There were plenty of teams interested in his services in the aftermath of the buyout, so there was no shortage of suitors for his services. The Dallas Stars heavily pursued Suter and signed him to a 4-year, $14.6 million ($3.65 million AAV) contract. The conditions also include a no-move clause. That is a significant investment in Suter, especially at this point in his career.
The contract is further proof that he is still a quality top-pairing defenseman. The biggest reason why there have been no signs of regression in his game is in part to his playing style. He’s a stay-at-home defender who utilizes positioning and stickwork rather than putting his body on the line. His style has always set him up for long-term success, which is why he’s still playing better than most players would at his age.
Sure, his point production slipped this season, he has lost a step, and he’s not the same player he was when the Wild signed him. But the eye test tells us he can still play.
Suter is still a minute-munching defenseman who can drive play on special teams while still being effective at even strength. Surprisingly, he actually ranked as the 36th most valuable defenseman by wins above replacement this past season, which is why it was unexpected to see him get bought out.
There are certainly reasonable explanations why Guerin felt it was better for the Wild to buy out the remaining four years of his lucrative contract.
If the Wild were ever going to buy out the remainder of Suter’s contract, this was the best time to execute it because of the cap relief that would come with it. It makes sense if they think he is going to decline over the next few seasons.
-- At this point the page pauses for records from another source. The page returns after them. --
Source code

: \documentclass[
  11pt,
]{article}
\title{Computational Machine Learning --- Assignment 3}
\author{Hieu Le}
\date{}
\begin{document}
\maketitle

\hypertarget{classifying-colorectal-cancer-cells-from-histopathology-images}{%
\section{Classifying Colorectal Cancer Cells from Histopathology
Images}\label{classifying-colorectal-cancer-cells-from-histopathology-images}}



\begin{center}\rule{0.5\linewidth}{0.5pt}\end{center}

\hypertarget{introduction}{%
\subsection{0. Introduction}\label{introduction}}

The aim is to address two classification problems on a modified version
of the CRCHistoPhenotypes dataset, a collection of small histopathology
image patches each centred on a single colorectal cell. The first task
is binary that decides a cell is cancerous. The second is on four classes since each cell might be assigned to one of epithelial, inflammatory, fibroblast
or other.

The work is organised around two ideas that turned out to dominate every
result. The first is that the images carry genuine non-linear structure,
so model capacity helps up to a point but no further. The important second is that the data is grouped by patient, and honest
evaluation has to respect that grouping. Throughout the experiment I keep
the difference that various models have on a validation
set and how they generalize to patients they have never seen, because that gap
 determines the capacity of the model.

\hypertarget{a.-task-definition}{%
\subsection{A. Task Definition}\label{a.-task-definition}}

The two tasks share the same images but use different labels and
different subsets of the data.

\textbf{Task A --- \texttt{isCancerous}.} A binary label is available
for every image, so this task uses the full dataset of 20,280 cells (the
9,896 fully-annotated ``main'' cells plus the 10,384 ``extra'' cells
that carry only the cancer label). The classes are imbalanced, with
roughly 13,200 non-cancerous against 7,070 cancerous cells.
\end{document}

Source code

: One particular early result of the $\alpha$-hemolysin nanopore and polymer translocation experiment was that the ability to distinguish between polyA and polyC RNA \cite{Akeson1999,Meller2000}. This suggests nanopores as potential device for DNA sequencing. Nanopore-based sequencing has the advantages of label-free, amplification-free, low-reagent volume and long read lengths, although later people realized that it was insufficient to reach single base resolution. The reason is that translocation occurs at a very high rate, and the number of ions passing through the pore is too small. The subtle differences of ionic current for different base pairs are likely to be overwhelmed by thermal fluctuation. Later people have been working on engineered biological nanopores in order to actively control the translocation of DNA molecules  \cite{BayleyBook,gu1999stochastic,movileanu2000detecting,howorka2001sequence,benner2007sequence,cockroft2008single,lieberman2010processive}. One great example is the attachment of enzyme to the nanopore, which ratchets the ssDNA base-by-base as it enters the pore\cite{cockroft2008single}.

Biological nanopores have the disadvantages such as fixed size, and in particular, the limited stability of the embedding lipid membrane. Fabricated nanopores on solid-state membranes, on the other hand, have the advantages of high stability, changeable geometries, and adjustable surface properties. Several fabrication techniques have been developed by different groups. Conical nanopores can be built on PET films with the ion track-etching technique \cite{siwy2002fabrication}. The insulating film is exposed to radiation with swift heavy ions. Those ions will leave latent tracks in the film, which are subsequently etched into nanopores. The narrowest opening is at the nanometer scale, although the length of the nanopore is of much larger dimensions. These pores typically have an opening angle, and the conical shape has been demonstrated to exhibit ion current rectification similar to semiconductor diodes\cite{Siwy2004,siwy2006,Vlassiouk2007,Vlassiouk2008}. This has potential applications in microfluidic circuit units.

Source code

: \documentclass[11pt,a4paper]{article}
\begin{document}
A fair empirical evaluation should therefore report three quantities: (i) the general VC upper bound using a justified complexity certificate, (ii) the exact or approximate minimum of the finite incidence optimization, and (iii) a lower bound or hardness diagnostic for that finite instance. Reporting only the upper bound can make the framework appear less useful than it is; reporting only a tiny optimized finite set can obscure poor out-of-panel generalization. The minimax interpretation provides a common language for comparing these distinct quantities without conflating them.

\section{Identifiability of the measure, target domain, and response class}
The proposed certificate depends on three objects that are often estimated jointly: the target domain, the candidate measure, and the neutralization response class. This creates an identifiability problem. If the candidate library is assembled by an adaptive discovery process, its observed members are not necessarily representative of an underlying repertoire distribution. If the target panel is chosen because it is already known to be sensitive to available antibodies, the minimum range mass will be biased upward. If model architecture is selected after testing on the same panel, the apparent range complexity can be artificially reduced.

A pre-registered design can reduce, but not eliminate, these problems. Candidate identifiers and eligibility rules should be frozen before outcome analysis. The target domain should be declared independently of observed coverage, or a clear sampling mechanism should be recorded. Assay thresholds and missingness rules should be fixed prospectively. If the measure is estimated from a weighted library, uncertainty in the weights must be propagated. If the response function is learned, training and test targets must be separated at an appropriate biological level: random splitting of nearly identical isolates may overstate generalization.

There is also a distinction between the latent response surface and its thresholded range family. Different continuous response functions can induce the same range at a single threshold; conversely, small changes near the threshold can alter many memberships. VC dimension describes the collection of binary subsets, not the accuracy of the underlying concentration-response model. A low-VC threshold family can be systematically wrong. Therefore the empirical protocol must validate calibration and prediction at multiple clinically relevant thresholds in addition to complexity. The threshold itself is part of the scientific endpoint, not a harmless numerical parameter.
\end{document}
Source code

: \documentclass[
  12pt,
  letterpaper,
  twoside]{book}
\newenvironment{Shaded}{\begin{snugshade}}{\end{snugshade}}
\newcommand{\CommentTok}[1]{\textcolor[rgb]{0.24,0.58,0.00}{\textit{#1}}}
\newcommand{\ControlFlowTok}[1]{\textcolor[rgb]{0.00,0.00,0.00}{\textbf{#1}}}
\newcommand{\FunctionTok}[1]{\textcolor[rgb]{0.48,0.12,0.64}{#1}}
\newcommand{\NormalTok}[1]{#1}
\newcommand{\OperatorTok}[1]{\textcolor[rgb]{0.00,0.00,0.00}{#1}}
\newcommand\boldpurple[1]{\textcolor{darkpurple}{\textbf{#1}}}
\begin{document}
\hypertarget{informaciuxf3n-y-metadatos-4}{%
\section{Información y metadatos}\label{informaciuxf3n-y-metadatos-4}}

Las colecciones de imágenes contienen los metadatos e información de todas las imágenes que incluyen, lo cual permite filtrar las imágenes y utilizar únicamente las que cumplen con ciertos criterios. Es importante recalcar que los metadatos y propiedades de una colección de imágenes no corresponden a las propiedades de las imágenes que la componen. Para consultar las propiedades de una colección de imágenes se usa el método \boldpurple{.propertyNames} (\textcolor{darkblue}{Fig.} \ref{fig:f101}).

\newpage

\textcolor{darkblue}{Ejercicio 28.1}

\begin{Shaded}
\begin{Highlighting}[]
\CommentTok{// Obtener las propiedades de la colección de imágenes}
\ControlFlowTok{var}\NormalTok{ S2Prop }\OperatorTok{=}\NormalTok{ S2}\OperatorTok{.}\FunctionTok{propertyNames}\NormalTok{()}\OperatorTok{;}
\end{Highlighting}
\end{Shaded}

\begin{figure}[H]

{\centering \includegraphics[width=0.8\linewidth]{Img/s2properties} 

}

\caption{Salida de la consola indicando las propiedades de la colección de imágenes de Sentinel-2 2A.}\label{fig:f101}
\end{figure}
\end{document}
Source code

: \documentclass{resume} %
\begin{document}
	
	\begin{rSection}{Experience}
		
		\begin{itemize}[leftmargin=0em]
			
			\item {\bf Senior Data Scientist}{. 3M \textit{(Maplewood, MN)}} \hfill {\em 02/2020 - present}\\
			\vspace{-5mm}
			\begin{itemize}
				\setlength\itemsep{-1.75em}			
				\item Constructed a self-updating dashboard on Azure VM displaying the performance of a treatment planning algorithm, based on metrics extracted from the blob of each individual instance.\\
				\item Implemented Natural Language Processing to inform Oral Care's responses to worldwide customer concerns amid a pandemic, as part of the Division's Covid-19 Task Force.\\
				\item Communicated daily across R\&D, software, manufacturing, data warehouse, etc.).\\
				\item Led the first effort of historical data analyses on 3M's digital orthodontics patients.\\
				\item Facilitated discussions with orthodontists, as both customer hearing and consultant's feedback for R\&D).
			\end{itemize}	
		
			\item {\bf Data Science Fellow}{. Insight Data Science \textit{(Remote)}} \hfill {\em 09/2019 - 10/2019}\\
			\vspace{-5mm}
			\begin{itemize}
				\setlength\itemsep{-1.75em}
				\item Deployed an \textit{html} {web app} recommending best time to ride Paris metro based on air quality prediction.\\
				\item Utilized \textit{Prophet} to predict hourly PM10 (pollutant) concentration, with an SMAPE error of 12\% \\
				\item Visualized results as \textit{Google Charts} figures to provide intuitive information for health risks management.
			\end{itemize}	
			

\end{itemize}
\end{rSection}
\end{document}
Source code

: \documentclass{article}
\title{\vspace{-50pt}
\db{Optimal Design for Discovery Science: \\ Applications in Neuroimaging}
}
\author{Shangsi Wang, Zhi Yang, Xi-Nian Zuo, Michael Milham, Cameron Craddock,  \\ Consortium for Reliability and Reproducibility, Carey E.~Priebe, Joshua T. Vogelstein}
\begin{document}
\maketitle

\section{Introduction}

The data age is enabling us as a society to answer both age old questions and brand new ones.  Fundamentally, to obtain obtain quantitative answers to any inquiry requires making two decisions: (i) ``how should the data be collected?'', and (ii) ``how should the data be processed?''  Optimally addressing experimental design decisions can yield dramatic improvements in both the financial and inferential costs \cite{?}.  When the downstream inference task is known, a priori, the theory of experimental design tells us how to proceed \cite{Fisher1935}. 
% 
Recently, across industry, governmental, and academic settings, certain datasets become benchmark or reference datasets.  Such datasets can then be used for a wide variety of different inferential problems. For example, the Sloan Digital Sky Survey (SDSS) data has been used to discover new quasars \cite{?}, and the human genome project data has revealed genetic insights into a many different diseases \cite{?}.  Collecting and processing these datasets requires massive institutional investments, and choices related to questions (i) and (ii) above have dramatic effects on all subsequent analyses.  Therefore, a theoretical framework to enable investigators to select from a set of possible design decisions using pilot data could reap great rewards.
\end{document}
Now, they don’t have to witness what happened to Zach Parise a second time.
The issue here is that it is unlikely the deal would have been a burden before its final year, short of a severe downward trajectory that came out of nowhere. Suter is projected to be a top-pairing defenseman next season, a top-four the following two years, and a bottom-pairing defenseman in the final season. If he plays as he’s projected to, it becomes a colossal mistake for an organization that has become bargain shoppers through the cap-strapped years ahead.
But Guerin may have done it because is it marks a new era. He can put his stamp on the team. Mikko Koivu, Parise, Mikael Granlund, Jason Zucker, Nino Niederreiter, Charlie Coyle, Suter, and Devan Dubnyk are all officially gone.
Furthermore, cost certainty is another point. They can do business as usual and know exactly how much they can spend moving forward. The Wild don’t have to worry about facing cap recapture penalties in the future if he retires prematurely for non-injury reasons. Even if he were willing to waive his no-move clause, trading him with salary retained or for the purpose of a buyout would be risky because of the possibility of penalties. At least the Wild know how much they can spend moving forward.
The problem with this is that they could have just kept him on the roster, as he should have been able to continue to be a top-four caliber defenseman for at least two or three of the remaining four years. Now, instead of potentially having one cap restrictive season, the Wild will be cap-strapped moving forward.
Was it really worth buying him out?
The Wild got significant cap space this offseason but have not utilized it.
The additions of Alex Goligoski, Dmitry Kulikov, and Jon Merrill should alleviate the pain from the departures of Suter and Soucy, but they still didn’t improve. At best, they’re as good as they were before the buyout.
They could have re-signed Kirill Kaprizov and Kevin Fiala without buying out Suter, and there were other cost-cutting measures without having to enter pending cap hell. The Dallas contract proves they made a mistake.